Single Source or Proprietary Suppliers
Utilities often desire specific types of equipment for operational & maintenance considerations or because of performance goals. The choices may be more expensive and not match the goal of choosing the lowest responsible purchase price. In some instances, long-term goals such as standardized maintenance and repair parts or meeting complex regulatory standards may be more important or economical for the users than low purchase prices. Single source purchases should be clearly justified. Often performance specifications are written very tightly to assure the purchase of the desired equipment or process. The Water Environment Federation's Water Leadership Institute provides some guidance for negotiating with these suppliers (Alfonso). The first recommendation is to know the market and the supplier. Understand the technology, the alternatives and what others are paying for the technology. Clearly discuss the alternatives including situation where the desired technology may simply be unaffordable or for some other reason out of reach. Clearly specify warranty details, training, service and when appropriate (software) updates and the supplier's ability to meet these long-term commitments. A word of caution regarding the "newest" technology. Carefully research new equipment and technology for successful performance in conditions substantially similar to those that exist in your city and always be cautious about purchasing equipment with a serial number of 001. The first unit can easily have many unforeseen problems.
Transportation and Stormwater Infrastructure
For transportation and stormwater projects, funding typically comes from three sources: local revenues, loans (debt financing), and grants.
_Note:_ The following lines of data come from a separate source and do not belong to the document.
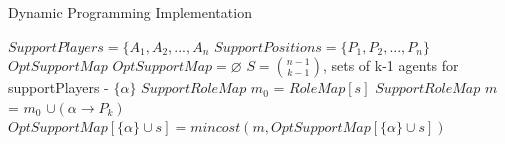 \begin{algorithm}[t!]
\caption{Dynamic Programming Implementation}
\label{alg3}
\begin{algorithmic}[1]
$SupportPlayers = \lbrace A_{1},A_{2},...,A_{n} $
\STATE $SupportPositions = \lbrace P_{1},P_{2},...,P_{n} \rbrace $
$OptSupportMap$
\STATE $OptSupportMap = \varnothing $
\STATE $ S = {{n-1}\choose{k-1}} $, sets of k-1 agents for supportPlayers - $\lbrace \alpha \rbrace$
\STATE $SupportRoleMap$ $m_{0}$ = $RoleMap[s]$
\STATE $SupportRoleMap$ $m$ = $m_{0}$ $ \cup (\alpha \rightarrow P_{k})$
\STATE $OptSupportMap[\lbrace \alpha \rbrace \cup s] = mincost(m,OptSupportMap[\lbrace \alpha \rbrace \cup s])$
\ENDFOR
\ENDFOR
\ENDFOR
\end{algorithmic}
\end{algorithm}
Communities may use their own revenues - property taxes, local option sales taxes, state fuel taxes, stormwater utility fees, or special assessments - to build financial reserves for future projects. While this is the most economical way to pay for new infrastructure, it is often difficult to save enough for a large bridge replacement, major street reconstruction, or storm sewer system overhaul without outside help.
Several grant and loan opportunities exist for Tennessee communities:
- Tennessee Department of Transportation (TDOT): The Transportation Alternatives Program (TAP) provides transportation project funding through for sidewalks, ADA improvements, bike/pedestrian facilities. The Surface Transportation Block Grant (STBG) Program is for cities with populations of 5,000 or greater who receive annual allocations of federal STBG funds. These funds can be used for making improvements to federal aid eligible highways and roads and any activity that is also eligible for TAP funding.
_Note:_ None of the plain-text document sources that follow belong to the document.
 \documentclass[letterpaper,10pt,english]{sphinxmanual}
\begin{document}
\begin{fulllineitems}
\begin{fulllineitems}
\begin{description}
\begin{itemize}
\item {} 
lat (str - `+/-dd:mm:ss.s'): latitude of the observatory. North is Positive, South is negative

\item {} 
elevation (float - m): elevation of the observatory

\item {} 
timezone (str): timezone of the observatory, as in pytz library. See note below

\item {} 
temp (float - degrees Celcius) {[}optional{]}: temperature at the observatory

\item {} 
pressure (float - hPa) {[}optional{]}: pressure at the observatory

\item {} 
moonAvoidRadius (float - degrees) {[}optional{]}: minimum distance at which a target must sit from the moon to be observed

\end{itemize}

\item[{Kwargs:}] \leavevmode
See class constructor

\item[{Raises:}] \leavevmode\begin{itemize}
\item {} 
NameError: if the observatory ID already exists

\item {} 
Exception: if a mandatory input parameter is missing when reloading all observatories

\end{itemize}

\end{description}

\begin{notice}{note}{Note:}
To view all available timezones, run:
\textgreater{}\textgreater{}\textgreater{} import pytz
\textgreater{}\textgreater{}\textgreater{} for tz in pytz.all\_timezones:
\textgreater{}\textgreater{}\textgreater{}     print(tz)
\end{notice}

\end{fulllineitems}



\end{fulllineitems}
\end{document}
- Community Development Block Grants (CDBG): Administered by the Tennessee Department of Economic and Community Development (ECD), often used for street and drainage improvements in smaller towns.
- Appalachian Regional Commission (ARC): Offers grants for infrastructure in Appalachian counties, including access roads and stormwater facilities.
- USDA Rural Development: Offers grant/loan combinations for essential community facilities, sometimes including streets and storm drainage in rural communities.
- FEMA Hazard Mitigation Assistance and Flood Mitigation Assistance: Can fund storm sewer and drainage projects that reduce flood risk.
- State Revolving Fund (SRF) loans: Administered by TDEC, traditionally for water and wastewater, but in some cases can be used for stormwater-related improvements.
Local development districts and private grant administrators can help identify and prepare applications for these funding sources.